[RECORD EXTRACTS]

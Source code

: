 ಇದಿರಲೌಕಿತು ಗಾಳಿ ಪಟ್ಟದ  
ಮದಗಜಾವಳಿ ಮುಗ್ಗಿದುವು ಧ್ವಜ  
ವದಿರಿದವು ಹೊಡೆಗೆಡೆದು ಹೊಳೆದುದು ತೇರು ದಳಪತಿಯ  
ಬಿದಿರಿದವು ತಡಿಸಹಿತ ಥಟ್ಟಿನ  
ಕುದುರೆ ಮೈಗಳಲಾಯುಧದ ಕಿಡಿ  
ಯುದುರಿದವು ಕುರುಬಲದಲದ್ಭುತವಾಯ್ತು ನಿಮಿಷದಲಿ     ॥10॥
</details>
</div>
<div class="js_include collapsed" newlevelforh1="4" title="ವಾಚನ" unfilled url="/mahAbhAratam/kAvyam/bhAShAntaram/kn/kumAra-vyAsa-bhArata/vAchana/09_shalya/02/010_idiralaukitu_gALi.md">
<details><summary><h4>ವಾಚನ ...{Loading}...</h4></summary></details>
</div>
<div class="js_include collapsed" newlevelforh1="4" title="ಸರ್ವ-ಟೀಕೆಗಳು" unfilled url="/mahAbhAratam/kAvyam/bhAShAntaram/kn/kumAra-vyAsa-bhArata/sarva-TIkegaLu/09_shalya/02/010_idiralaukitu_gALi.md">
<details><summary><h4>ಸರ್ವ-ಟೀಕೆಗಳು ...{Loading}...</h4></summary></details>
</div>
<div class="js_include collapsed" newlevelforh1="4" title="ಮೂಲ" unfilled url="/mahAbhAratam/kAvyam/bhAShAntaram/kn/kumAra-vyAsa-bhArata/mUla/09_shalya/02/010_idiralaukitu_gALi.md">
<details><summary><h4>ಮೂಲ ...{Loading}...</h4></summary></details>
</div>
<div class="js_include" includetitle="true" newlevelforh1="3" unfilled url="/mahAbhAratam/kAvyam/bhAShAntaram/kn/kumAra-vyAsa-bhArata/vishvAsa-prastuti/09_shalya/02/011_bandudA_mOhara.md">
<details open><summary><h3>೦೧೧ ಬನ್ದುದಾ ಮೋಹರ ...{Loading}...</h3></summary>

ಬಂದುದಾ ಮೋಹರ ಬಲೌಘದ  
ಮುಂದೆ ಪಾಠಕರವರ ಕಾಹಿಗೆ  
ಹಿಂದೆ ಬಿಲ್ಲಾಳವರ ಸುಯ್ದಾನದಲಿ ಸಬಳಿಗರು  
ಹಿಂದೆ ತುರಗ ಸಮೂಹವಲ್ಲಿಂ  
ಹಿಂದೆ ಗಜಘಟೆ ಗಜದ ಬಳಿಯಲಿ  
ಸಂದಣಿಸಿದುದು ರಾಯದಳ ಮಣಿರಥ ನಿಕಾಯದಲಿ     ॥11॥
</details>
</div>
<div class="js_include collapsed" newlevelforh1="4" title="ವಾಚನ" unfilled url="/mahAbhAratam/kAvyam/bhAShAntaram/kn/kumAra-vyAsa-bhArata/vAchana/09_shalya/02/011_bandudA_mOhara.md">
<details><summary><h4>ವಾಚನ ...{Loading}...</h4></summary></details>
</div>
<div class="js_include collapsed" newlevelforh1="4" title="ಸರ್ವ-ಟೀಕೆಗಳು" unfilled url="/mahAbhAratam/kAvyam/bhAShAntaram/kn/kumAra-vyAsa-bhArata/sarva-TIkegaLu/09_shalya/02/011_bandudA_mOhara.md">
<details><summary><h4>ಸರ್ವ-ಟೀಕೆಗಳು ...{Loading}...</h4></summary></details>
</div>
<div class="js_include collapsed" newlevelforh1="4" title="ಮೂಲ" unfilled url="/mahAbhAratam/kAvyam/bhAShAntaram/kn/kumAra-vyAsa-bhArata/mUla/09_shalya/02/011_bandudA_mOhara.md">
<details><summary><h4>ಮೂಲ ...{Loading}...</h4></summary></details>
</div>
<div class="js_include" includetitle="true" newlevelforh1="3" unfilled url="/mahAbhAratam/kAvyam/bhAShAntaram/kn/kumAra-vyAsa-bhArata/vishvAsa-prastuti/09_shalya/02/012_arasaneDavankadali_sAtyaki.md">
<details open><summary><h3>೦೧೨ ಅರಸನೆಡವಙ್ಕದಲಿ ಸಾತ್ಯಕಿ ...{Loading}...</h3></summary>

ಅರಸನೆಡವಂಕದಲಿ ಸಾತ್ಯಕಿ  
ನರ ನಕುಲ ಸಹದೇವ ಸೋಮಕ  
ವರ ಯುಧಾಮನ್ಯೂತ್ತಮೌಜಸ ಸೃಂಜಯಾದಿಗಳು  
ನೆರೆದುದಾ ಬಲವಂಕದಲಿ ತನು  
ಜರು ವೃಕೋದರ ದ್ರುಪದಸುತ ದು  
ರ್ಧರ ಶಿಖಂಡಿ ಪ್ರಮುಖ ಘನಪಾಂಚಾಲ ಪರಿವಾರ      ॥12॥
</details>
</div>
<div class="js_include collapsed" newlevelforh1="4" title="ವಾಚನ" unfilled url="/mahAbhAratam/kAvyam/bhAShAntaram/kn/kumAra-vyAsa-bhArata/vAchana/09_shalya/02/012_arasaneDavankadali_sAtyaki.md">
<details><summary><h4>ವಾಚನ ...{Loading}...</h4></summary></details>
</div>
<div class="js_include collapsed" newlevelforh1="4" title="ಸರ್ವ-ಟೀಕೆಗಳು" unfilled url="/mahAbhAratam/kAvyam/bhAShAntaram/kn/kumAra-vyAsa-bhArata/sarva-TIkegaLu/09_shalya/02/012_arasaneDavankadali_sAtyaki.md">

[/RECORD EXTRACTS]

### EXERCISE OBJECTIVE
Copy out the whole listing above, leaving each line exactly as it stands.

### YOUR RESPONSE
Source code

: ಇದಿರಲೌಕಿತು ಗಾಳಿ ಪಟ್ಟದ  
ಮದಗಜಾವಳಿ ಮುಗ್ಗಿದುವು ಧ್ವಜ  
ವದಿರಿದವು ಹೊಡೆಗೆಡೆದು ಹೊಳೆದುದು ತೇರು ದಳಪತಿಯ  
ಬಿದಿರಿದವು ತಡಿಸಹಿತ ಥಟ್ಟಿನ  
ಕುದುರೆ ಮೈಗಳಲಾಯುಧದ ಕಿಡಿ  
ಯುದುರಿದವು ಕುರುಬಲದಲದ್ಭುತವಾಯ್ತು ನಿಮಿಷದಲಿ     ॥10॥
</details>
</div>
<div class="js_include collapsed" newlevelforh1="4" title="ವಾಚನ" unfilled url="/mahAbhAratam/kAvyam/bhAShAntaram/kn/kumAra-vyAsa-bhArata/vAchana/09_shalya/02/010_idiralaukitu_gALi.md">
<details><summary><h4>ವಾಚನ ...{Loading}...</h4></summary></details>
</div>
<div class="js_include collapsed" newlevelforh1="4" title="ಸರ್ವ-ಟೀಕೆಗಳು" unfilled url="/mahAbhAratam/kAvyam/bhAShAntaram/kn/kumAra-vyAsa-bhArata/sarva-TIkegaLu/09_shalya/02/010_idiralaukitu_gALi.md">
<details><summary><h4>ಸರ್ವ-ಟೀಕೆಗಳು ...{Loading}...</h4></summary></details>
</div>
<div class="js_include collapsed" newlevelforh1="4" title="ಮೂಲ" unfilled url="/mahAbhAratam/kAvyam/bhAShAntaram/kn/kumAra-vyAsa-bhArata/mUla/09_shalya/02/010_idiralaukitu_gALi.md">
<details><summary><h4>ಮೂಲ ...{Loading}...</h4></summary></details>
</div>
<div class="js_include" includetitle="true" newlevelforh1="3" unfilled url="/mahAbhAratam/kAvyam/bhAShAntaram/kn/kumAra-vyAsa-bhArata/vishvAsa-prastuti/09_shalya/02/011_bandudA_mOhara.md">
<details open><summary><h3>೦೧೧ ಬನ್ದುದಾ ಮೋಹರ ...{Loading}...</h3></summary>

ಬಂದುದಾ ಮೋಹರ ಬಲೌಘದ  
ಮುಂದೆ ಪಾಠಕರವರ ಕಾಹಿಗೆ  
ಹಿಂದೆ ಬಿಲ್ಲಾಳವರ ಸುಯ್ದಾನದಲಿ ಸಬಳಿಗರು  
ಹಿಂದೆ ತುರಗ ಸಮೂಹವಲ್ಲಿಂ  
ಹಿಂದೆ ಗಜಘಟೆ ಗಜದ ಬಳಿಯಲಿ  
ಸಂದಣಿಸಿದುದು ರಾಯದಳ ಮಣಿರಥ ನಿಕಾಯದಲಿ     ॥11॥
</details>
</div>
<div class="js_include collapsed" newlevelforh1="4" title="ವಾಚನ" unfilled url="/mahAbhAratam/kAvyam/bhAShAntaram/kn/kumAra-vyAsa-bhArata/vAchana/09_shalya/02/011_bandudA_mOhara.md">
<details><summary><h4>ವಾಚನ ...{Loading}...</h4></summary></details>
</div>
<div class="js_include collapsed" newlevelforh1="4" title="ಸರ್ವ-ಟೀಕೆಗಳು" unfilled url="/mahAbhAratam/kAvyam/bhAShAntaram/kn/kumAra-vyAsa-bhArata/sarva-TIkegaLu/09_shalya/02/011_bandudA_mOhara.md">
<details><summary><h4>ಸರ್ವ-ಟೀಕೆಗಳು ...{Loading}...</h4></summary></details>
</div>
<div class="js_include collapsed" newlevelforh1="4" title="ಮೂಲ" unfilled url="/mahAbhAratam/kAvyam/bhAShAntaram/kn/kumAra-vyAsa-bhArata/mUla/09_shalya/02/011_bandudA_mOhara.md">
<details><summary><h4>ಮೂಲ ...{Loading}...</h4></summary></details>
</div>
<div class="js_include" includetitle="true" newlevelforh1="3" unfilled url="/mahAbhAratam/kAvyam/bhAShAntaram/kn/kumAra-vyAsa-bhArata/vishvAsa-prastuti/09_shalya/02/012_arasaneDavankadali_sAtyaki.md">
<details open><summary><h3>೦೧೨ ಅರಸನೆಡವಙ್ಕದಲಿ ಸಾತ್ಯಕಿ ...{Loading}...</h3></summary>

ಅರಸನೆಡವಂಕದಲಿ ಸಾತ್ಯಕಿ  
ನರ ನಕುಲ ಸಹದೇವ ಸೋಮಕ  
ವರ ಯುಧಾಮನ್ಯೂತ್ತಮೌಜಸ ಸೃಂಜಯಾದಿಗಳು  
ನೆರೆದುದಾ ಬಲವಂಕದಲಿ ತನು  
ಜರು ವೃಕೋದರ ದ್ರುಪದಸುತ ದು  
ರ್ಧರ ಶಿಖಂಡಿ ಪ್ರಮುಖ ಘನಪಾಂಚಾಲ ಪರಿವಾರ      ॥12॥
</details>
</div>
<div class="js_include collapsed" newlevelforh1="4" title="ವಾಚನ" unfilled url="/mahAbhAratam/kAvyam/bhAShAntaram/kn/kumAra-vyAsa-bhArata/vAchana/09_shalya/02/012_arasaneDavankadali_sAtyaki.md">
<details><summary><h4>ವಾಚನ ...{Loading}...</h4></summary></details>
</div>
<div class="js_include collapsed" newlevelforh1="4" title="ಸರ್ವ-ಟೀಕೆಗಳು" unfilled url="/mahAbhAratam/kAvyam/bhAShAntaram/kn/kumAra-vyAsa-bhArata/sarva-TIkegaLu/09_shalya/02/012_arasaneDavankadali_sAtyaki.md">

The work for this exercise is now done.